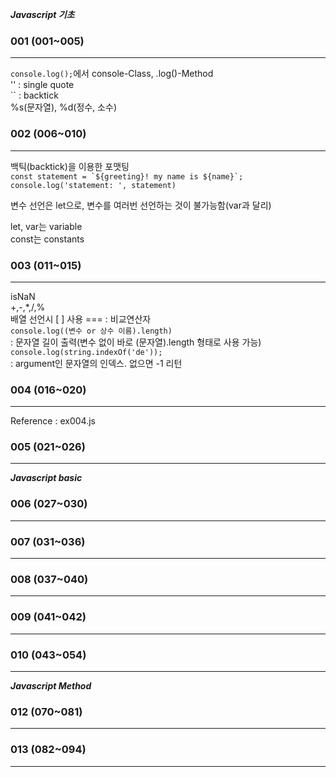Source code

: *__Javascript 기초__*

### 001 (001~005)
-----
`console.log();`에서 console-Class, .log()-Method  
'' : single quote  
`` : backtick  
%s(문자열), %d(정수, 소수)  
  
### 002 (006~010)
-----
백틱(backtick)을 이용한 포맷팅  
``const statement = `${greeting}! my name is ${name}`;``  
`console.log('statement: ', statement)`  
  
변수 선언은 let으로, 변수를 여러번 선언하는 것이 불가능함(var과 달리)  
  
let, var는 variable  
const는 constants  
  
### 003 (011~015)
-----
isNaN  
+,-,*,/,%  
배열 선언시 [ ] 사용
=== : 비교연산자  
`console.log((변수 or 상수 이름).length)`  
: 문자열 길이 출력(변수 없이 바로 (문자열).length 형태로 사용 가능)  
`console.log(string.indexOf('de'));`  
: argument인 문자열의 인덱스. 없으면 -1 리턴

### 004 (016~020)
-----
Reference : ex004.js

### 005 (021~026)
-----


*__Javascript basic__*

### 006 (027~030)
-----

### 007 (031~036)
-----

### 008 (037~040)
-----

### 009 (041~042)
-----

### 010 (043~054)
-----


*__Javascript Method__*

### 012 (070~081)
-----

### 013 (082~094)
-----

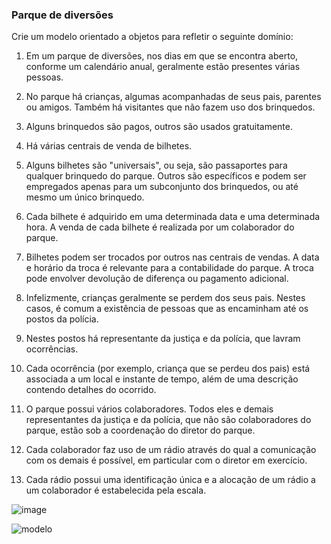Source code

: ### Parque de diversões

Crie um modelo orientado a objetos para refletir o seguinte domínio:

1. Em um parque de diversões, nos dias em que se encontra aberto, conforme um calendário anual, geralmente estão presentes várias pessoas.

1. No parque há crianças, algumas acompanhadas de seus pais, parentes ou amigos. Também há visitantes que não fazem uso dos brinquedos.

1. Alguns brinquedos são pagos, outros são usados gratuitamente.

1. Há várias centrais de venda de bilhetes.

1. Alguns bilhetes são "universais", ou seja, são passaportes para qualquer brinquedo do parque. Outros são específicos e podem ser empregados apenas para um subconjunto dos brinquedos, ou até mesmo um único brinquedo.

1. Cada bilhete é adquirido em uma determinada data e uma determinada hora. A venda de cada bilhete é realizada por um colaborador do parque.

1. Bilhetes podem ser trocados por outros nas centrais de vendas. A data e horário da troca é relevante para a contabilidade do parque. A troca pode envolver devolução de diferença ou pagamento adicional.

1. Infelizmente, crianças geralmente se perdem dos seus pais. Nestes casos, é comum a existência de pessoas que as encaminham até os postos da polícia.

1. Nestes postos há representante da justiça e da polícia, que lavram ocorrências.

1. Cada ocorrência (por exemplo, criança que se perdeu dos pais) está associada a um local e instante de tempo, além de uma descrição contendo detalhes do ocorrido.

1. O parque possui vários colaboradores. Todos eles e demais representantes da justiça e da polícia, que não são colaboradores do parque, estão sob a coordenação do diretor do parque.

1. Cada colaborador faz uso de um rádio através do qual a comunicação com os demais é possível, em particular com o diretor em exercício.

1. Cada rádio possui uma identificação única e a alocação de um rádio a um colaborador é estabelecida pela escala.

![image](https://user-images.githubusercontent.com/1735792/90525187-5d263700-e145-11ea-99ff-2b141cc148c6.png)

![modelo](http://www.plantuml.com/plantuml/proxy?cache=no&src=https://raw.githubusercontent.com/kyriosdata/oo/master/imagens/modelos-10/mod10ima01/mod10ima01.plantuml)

= What you are asked to do =
Leave out the pictures, then repeat the listing above exactly from its first line to the line with "1. Cada bilhete", inclusive.

= Problem solution =
Source code

: *__Javascript 기초__*

### 001 (001~005)
-----
`console.log();`에서 console-Class, .log()-Method  
'' : single quote  
`` : backtick  
%s(문자열), %d(정수, 소수)  
  
### 002 (006~010)
-----
백틱(backtick)을 이용한 포맷팅  
``const statement = `${greeting}! my name is ${name}`;``  
`console.log('statement: ', statement)`  
  
변수 선언은 let으로, 변수를 여러번 선언하는 것이 불가능함(var과 달리)  
  
let, var는 variable  
const는 constants  
  
### 003 (011~015)
-----
isNaN  
+,-,*,/,%  
배열 선언시 [ ] 사용
=== : 비교연산자  
`console.log((변수 or 상수 이름).length)`  
: 문자열 길이 출력(변수 없이 바로 (문자열).length 형태로 사용 가능)  
`console.log(string.indexOf('de'));`  
: argument인 문자열의 인덱스. 없으면 -1 리턴

### 004 (016~020)
-----
Reference : ex004.js

### 005 (021~026)
-----


*__Javascript basic__*

### 006 (027~030)
-----

### 007 (031~036)
-----

### 008 (037~040)
-----

### 009 (041~042)
-----

### 010 (043~054)
-----


*__Javascript Method__*

### 012 (070~081)
-----

### 013 (082~094)
-----

Source code

: ### Parque de diversões

Crie um modelo orientado a objetos para refletir o seguinte domínio:

1. Em um parque de diversões, nos dias em que se encontra aberto, conforme um calendário anual, geralmente estão presentes várias pessoas.

1. No parque há crianças, algumas acompanhadas de seus pais, parentes ou amigos. Também há visitantes que não fazem uso dos brinquedos.

1. Alguns brinquedos são pagos, outros são usados gratuitamente.

1. Há várias centrais de venda de bilhetes.

1. Alguns bilhetes são "universais", ou seja, são passaportes para qualquer brinquedo do parque. Outros são específicos e podem ser empregados apenas para um subconjunto dos brinquedos, ou até mesmo um único brinquedo.

1. Cada bilhete é adquirido em uma determinada data e uma determinada hora. A venda de cada bilhete é realizada por um colaborador do parque.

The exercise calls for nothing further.